• **THE PROBLEM**
Exact copies of the records below are needed, free of pictures.

• **RAW DATA**
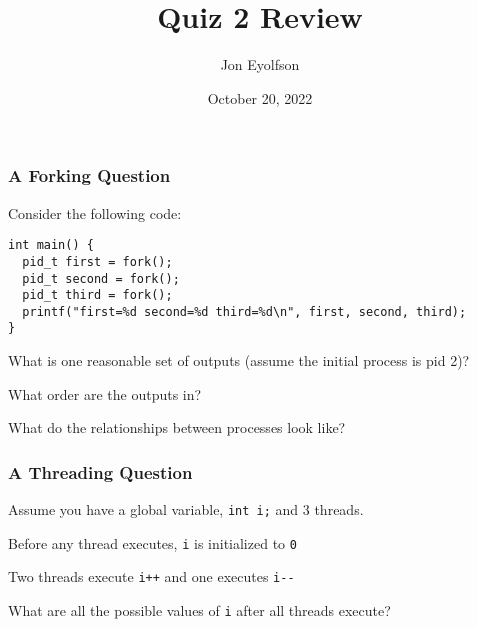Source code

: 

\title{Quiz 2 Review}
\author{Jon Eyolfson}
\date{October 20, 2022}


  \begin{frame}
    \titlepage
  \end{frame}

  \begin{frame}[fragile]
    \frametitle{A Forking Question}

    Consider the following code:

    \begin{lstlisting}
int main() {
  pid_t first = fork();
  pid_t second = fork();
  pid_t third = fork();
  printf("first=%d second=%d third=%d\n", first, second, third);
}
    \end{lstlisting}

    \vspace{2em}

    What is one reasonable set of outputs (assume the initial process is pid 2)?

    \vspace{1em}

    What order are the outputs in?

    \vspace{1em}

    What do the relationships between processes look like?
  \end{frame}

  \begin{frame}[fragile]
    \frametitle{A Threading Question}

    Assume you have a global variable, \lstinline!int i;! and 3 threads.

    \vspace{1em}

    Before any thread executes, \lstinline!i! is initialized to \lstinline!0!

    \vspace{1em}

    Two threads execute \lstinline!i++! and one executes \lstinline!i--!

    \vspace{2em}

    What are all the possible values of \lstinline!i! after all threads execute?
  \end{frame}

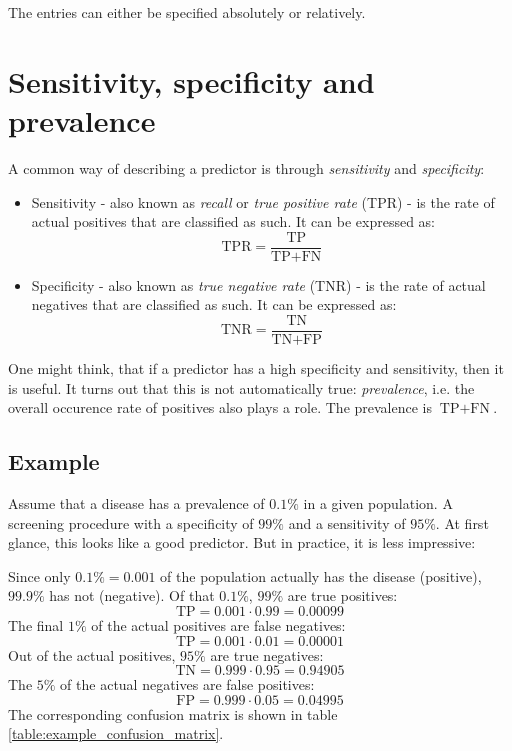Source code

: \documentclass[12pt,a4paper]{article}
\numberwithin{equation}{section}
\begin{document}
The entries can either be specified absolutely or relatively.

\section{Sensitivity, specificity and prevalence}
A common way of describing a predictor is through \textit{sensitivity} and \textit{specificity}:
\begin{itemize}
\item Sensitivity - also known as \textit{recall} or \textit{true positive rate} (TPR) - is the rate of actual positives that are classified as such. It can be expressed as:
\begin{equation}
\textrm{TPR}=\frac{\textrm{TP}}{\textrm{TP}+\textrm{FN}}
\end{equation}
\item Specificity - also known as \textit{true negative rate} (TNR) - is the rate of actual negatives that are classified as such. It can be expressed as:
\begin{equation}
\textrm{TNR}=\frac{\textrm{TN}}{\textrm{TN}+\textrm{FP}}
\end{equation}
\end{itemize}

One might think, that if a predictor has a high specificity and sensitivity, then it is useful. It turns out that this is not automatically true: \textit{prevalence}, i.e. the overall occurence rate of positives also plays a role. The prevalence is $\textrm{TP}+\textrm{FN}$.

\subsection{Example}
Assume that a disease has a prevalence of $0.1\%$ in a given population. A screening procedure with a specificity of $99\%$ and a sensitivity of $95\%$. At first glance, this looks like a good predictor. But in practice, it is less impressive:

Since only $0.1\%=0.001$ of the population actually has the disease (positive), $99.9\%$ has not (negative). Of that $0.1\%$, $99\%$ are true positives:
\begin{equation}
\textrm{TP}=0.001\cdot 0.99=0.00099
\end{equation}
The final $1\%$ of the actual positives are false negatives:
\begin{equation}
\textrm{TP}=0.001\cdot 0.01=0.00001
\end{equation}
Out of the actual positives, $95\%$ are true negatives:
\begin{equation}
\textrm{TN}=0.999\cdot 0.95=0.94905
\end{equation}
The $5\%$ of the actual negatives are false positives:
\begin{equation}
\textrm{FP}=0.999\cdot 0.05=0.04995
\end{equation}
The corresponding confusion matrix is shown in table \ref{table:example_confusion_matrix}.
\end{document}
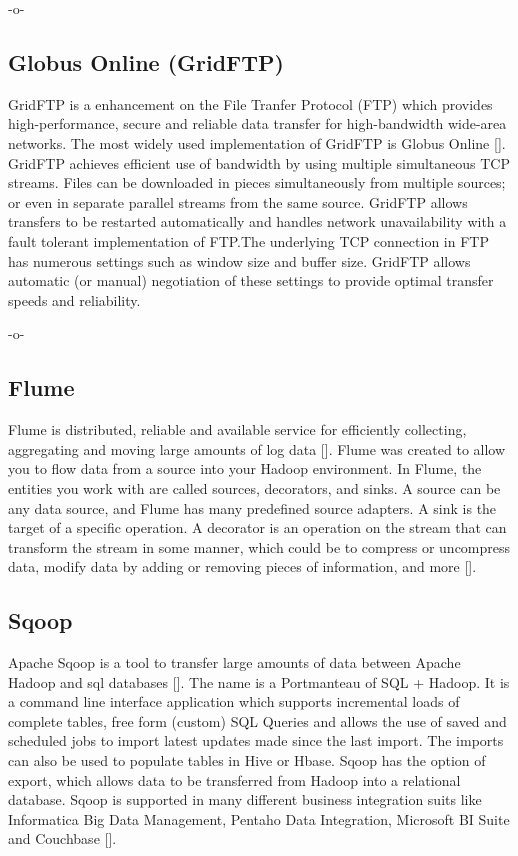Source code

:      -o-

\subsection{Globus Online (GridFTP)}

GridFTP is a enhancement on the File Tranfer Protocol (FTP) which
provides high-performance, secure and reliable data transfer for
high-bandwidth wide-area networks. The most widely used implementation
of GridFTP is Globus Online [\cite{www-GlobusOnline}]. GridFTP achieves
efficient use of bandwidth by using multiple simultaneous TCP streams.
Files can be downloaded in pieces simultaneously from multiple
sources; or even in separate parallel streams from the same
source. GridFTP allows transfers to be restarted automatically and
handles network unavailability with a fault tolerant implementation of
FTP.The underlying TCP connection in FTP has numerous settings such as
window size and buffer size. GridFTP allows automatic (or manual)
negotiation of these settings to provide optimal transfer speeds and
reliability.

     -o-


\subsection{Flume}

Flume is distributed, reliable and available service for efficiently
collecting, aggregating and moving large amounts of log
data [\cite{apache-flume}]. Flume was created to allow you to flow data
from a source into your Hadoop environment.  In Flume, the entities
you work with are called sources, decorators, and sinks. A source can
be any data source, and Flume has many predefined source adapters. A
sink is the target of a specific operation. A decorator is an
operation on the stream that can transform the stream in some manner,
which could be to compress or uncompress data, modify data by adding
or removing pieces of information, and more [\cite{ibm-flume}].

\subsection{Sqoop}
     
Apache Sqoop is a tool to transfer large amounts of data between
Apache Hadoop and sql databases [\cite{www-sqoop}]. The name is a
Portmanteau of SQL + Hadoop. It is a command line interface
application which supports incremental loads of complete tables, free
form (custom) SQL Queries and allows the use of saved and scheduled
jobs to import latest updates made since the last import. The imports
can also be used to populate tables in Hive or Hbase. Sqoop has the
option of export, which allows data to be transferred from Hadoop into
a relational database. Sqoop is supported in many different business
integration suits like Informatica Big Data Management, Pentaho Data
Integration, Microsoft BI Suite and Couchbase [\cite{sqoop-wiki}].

• **SOLUTION TO THE EXERCISE**
Source code

: 

\title{Quiz 2 Review}
\author{Jon Eyolfson}
\date{October 20, 2022}


  \begin{frame}
    \titlepage
  \end{frame}

  \begin{frame}[fragile]
    \frametitle{A Forking Question}

    Consider the following code:

    \begin{lstlisting}
int main() {
  pid_t first = fork();
  pid_t second = fork();
  pid_t third = fork();
  printf("first=%d second=%d third=%d\n", first, second, third);
}
    \end{lstlisting}

    \vspace{2em}

    What is one reasonable set of outputs (assume the initial process is pid 2)?

    \vspace{1em}

    What order are the outputs in?

    \vspace{1em}

    What do the relationships between processes look like?
  \end{frame}

  \begin{frame}[fragile]
    \frametitle{A Threading Question}

    Assume you have a global variable, \lstinline!int i;! and 3 threads.

    \vspace{1em}

    Before any thread executes, \lstinline!i! is initialized to \lstinline!0!

    \vspace{1em}

    Two threads execute \lstinline!i++! and one executes \lstinline!i--!

    \vspace{2em}

    What are all the possible values of \lstinline!i! after all threads execute?
  \end{frame}

Source code

: \documentclass[12pt,a4paper]{article}
\numberwithin{equation}{section}
\begin{document}
The entries can either be specified absolutely or relatively.

\section{Sensitivity, specificity and prevalence}
A common way of describing a predictor is through \textit{sensitivity} and \textit{specificity}:
\begin{itemize}
\item Sensitivity - also known as \textit{recall} or \textit{true positive rate} (TPR) - is the rate of actual positives that are classified as such. It can be expressed as:
\begin{equation}
\textrm{TPR}=\frac{\textrm{TP}}{\textrm{TP}+\textrm{FN}}
\end{equation}
\item Specificity - also known as \textit{true negative rate} (TNR) - is the rate of actual negatives that are classified as such. It can be expressed as:
\begin{equation}
\textrm{TNR}=\frac{\textrm{TN}}{\textrm{TN}+\textrm{FP}}
\end{equation}
\end{itemize}

One might think, that if a predictor has a high specificity and sensitivity, then it is useful. It turns out that this is not automatically true: \textit{prevalence}, i.e. the overall occurence rate of positives also plays a role. The prevalence is $\textrm{TP}+\textrm{FN}$.

\subsection{Example}
Assume that a disease has a prevalence of $0.1\%$ in a given population. A screening procedure with a specificity of $99\%$ and a sensitivity of $95\%$. At first glance, this looks like a good predictor. But in practice, it is less impressive:

Since only $0.1\%=0.001$ of the population actually has the disease (positive), $99.9\%$ has not (negative). Of that $0.1\%$, $99\%$ are true positives:
\begin{equation}
\textrm{TP}=0.001\cdot 0.99=0.00099
\end{equation}
The final $1\%$ of the actual positives are false negatives:
\begin{equation}
\textrm{TP}=0.001\cdot 0.01=0.00001
\end{equation}
Out of the actual positives, $95\%$ are true negatives:
\begin{equation}
\textrm{TN}=0.999\cdot 0.95=0.94905
\end{equation}
The $5\%$ of the actual negatives are false positives:
\begin{equation}
\textrm{FP}=0.999\cdot 0.05=0.04995
\end{equation}
The corresponding confusion matrix is shown in table \ref{table:example_confusion_matrix}.
\end{document}
Source code

:      -o-

\subsection{Globus Online (GridFTP)}

GridFTP is a enhancement on the File Tranfer Protocol (FTP) which
provides high-performance, secure and reliable data transfer for
high-bandwidth wide-area networks. The most widely used implementation
of GridFTP is Globus Online [\cite{www-GlobusOnline}]. GridFTP achieves
efficient use of bandwidth by using multiple simultaneous TCP streams.
Files can be downloaded in pieces simultaneously from multiple
sources; or even in separate parallel streams from the same
source. GridFTP allows transfers to be restarted automatically and
handles network unavailability with a fault tolerant implementation of
FTP.The underlying TCP connection in FTP has numerous settings such as
window size and buffer size. GridFTP allows automatic (or manual)
negotiation of these settings to provide optimal transfer speeds and
reliability.

     -o-


\subsection{Flume}

Flume is distributed, reliable and available service for efficiently
collecting, aggregating and moving large amounts of log
data [\cite{apache-flume}]. Flume was created to allow you to flow data
from a source into your Hadoop environment.  In Flume, the entities
you work with are called sources, decorators, and sinks. A source can
be any data source, and Flume has many predefined source adapters. A
sink is the target of a specific operation. A decorator is an
operation on the stream that can transform the stream in some manner,
which could be to compress or uncompress data, modify data by adding
or removing pieces of information, and more [\cite{ibm-flume}].

\subsection{Sqoop}
     
Apache Sqoop is a tool to transfer large amounts of data between
Apache Hadoop and sql databases [\cite{www-sqoop}]. The name is a
Portmanteau of SQL + Hadoop. It is a command line interface
application which supports incremental loads of complete tables, free
form (custom) SQL Queries and allows the use of saved and scheduled
jobs to import latest updates made since the last import. The imports
can also be used to populate tables in Hive or Hbase. Sqoop has the
option of export, which allows data to be transferred from Hadoop into
a relational database. Sqoop is supported in many different business
integration suits like Informatica Big Data Management, Pentaho Data
Integration, Microsoft BI Suite and Couchbase [\cite{sqoop-wiki}].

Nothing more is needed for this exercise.